First Hospitality’s diverse business interests in the U.S. give it a broad view of hotel deals and development.

  • The Chicago-based company is a real estate investor with a portfolio worth “hundreds of millions of dollars.”
  • It’s also a third-party operator of just over 50 hotels. It has an ownership interest in about half of those.
  • The company — backed by Stephen L. Schwartz’s family — develops hotels, too.
  • Last year, First Hospitality signed a deal with The Georgetown Company, a real estate investor.
  • Georgetown plans to invest upwards of $1 billion in upscale and luxury hotels.
  • First Hospitality will manage those hotels with, or for, Georgetown.

I interviewed president and CEO David Duncan for his insights.

  • Over his career, Duncan has coordinated more than $10 billion of real estate and capital market transactions.

Duncan said many hotels’ failure to maintain their properties would haunt them.

  • During the pandemic, capital expenditure often evaporated as owners paid debt service or distributed money to investors.
  • The big brands have been flexible, letting owners delay spending on property improvement plans.
  • But beat-up hotels tarnish a brand’s reputation. So the big hotel groups will have to crack down on negligent owners.
  • First Hospitality has avoided getting overleveraged, Duncan said. That has let it make fewer trade-offs between servicing debt, making quarterly distributions to investors, and maintaining properties.
  • “Owners with a long-term perspective know that you may have to forgo distributions for a couple of quarters if you want to keep the guest service scores high,” Duncan said. “But a lot of private equity owners have shorter-term focuses and are much more motivated for quarterly distributions.”
  • The property upkeep burden — made more daunting by inflation and postponed projects — may push casual investors to accept modestly discounted prices for their properties.

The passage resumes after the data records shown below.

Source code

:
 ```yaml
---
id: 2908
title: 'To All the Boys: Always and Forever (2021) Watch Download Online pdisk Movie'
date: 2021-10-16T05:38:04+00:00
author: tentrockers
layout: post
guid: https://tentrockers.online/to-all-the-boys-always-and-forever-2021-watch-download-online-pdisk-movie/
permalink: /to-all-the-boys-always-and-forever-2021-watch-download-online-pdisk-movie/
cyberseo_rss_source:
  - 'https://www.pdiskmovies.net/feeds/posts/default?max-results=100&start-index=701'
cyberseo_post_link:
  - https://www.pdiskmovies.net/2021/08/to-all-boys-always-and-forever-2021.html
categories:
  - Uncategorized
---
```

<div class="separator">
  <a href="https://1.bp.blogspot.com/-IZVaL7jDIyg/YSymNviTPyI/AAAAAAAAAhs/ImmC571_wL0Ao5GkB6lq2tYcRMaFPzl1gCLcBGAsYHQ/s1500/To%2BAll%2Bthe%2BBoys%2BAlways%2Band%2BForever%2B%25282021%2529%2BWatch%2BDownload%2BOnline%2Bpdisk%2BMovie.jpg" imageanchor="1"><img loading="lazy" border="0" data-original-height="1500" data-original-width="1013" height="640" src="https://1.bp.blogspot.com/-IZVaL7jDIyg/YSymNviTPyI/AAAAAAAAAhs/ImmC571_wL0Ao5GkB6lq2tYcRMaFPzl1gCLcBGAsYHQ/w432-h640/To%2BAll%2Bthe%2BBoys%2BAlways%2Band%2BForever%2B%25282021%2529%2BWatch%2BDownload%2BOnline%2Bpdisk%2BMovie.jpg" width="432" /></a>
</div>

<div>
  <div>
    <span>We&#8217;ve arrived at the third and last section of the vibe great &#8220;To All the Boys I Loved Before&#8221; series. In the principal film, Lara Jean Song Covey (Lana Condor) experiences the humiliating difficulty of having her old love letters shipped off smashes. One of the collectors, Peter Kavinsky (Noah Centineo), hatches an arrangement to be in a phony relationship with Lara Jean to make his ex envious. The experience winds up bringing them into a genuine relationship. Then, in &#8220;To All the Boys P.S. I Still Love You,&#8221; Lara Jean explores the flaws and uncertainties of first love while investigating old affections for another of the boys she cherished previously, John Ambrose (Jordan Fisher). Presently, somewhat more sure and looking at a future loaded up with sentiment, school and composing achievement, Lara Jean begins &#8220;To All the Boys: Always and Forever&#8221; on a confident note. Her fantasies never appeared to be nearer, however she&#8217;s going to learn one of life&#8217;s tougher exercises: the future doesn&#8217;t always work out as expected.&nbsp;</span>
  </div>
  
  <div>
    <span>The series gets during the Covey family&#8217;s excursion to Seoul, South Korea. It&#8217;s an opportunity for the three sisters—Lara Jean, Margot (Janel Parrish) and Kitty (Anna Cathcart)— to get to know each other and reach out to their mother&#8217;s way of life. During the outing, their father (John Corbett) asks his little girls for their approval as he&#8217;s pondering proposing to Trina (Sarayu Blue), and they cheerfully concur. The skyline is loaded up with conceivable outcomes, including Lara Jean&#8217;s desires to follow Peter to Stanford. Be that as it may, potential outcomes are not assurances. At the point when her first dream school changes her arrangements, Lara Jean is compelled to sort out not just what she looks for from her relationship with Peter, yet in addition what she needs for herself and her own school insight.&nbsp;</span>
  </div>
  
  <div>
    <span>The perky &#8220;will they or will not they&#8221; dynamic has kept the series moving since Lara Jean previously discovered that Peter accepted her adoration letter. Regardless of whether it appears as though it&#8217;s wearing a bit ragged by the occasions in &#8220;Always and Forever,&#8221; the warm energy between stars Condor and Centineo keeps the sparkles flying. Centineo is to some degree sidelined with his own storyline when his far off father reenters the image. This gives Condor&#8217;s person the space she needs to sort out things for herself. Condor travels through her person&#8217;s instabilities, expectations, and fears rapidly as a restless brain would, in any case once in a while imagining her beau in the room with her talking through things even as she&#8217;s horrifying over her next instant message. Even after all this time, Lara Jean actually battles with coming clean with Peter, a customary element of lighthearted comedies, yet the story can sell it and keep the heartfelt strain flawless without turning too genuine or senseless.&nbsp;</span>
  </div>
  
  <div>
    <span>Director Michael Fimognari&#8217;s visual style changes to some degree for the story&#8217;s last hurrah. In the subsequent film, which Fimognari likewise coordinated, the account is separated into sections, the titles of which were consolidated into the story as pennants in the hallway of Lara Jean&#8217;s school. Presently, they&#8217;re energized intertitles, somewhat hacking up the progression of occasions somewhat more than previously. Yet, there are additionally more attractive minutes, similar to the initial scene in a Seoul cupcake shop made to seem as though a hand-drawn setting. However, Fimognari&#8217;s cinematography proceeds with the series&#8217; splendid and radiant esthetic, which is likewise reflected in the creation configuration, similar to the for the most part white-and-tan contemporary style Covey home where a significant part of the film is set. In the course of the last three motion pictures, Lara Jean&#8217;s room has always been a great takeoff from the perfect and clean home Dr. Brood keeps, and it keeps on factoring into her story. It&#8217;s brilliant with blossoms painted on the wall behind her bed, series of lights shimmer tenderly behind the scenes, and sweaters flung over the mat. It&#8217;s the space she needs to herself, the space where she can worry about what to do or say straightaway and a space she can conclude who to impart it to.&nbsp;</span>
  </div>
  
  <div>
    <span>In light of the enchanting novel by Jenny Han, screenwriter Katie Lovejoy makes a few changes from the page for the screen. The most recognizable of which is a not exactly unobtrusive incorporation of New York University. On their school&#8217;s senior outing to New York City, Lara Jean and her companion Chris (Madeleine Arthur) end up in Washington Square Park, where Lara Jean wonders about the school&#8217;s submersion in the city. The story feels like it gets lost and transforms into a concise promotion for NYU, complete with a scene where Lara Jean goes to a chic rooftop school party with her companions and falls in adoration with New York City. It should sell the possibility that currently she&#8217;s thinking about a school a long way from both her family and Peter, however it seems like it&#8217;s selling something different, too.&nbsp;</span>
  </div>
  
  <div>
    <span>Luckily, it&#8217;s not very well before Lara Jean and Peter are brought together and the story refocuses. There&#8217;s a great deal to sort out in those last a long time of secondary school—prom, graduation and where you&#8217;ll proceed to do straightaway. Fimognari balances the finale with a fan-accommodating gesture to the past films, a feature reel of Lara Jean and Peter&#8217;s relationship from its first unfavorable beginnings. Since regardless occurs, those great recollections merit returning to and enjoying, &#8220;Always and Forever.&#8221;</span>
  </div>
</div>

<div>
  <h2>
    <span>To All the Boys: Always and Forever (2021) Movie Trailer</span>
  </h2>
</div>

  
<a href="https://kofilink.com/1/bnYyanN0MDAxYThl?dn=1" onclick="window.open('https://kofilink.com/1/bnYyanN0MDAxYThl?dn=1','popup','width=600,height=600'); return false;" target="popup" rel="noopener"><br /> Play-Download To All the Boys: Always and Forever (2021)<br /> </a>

“The debt side of the capital markets will push hesitant sellers to sell,” Duncan said.

  • During the pandemic, debt balances went up for most hotel real estate.
  • Temporary forbearance let loan balances balloon.
  • Now debt issuers want to be repaid. They’re eager to deploy the capital in fresh loans at today’s higher interest rates.
  • So casual hotel investors, especially those with properties in urban markets that have uncertain demand recoveries, may be prompted by lenders to become more flexible.
  • “There will be more forced sales, though not necessarily at distressed prices,” Duncan said.
  • Ducan’s analysis echoes one Baron Ah Moo of the consultancy PKF recently shared with me.

First Hospitality has been expanding its third-party management.

  • So far this year, it has grown its portfolio under management “by 20 percent.”
  • “We’re hearing on the operating side a fair amount of owner displeasure with their current operators,” Duncan said. “So we see an opportunity to win business.”
  • “Some third-party management firms have grown too big,” he said. “They’re ignoring smaller customers.”
  • “Other firms didn’t use the pandemic as a time to invest in their operational technology and efficiency,” he said.

First Hospitality is doing selective hotel development in markets with high growth, such as sunny resort destinations.

  • “In some markets, buying an existing product hasn’t necessarily been a bargain because there’s been too much capital chasing relatively little supply,” Duncan said.
  • Transactions have been elusive. First Hospitality has only bought one hotel this year, but it underwrote more than 100 deals that fell through.
  • This perspective is echoed by recent data on California from Atlas Hospitality Group. This year so far, hotel transactions have dropped 9.9 percent, and total dollar volume is down by a third, year-over-year.
  • As a developer, the biggest risk is not being able to service your debts because building and conversion require a lot of upfront capital. You need high-paying guests to show up quickly to be able to pay the mortgage. So it’s critical to choose markets where you can quickly get a property in the black.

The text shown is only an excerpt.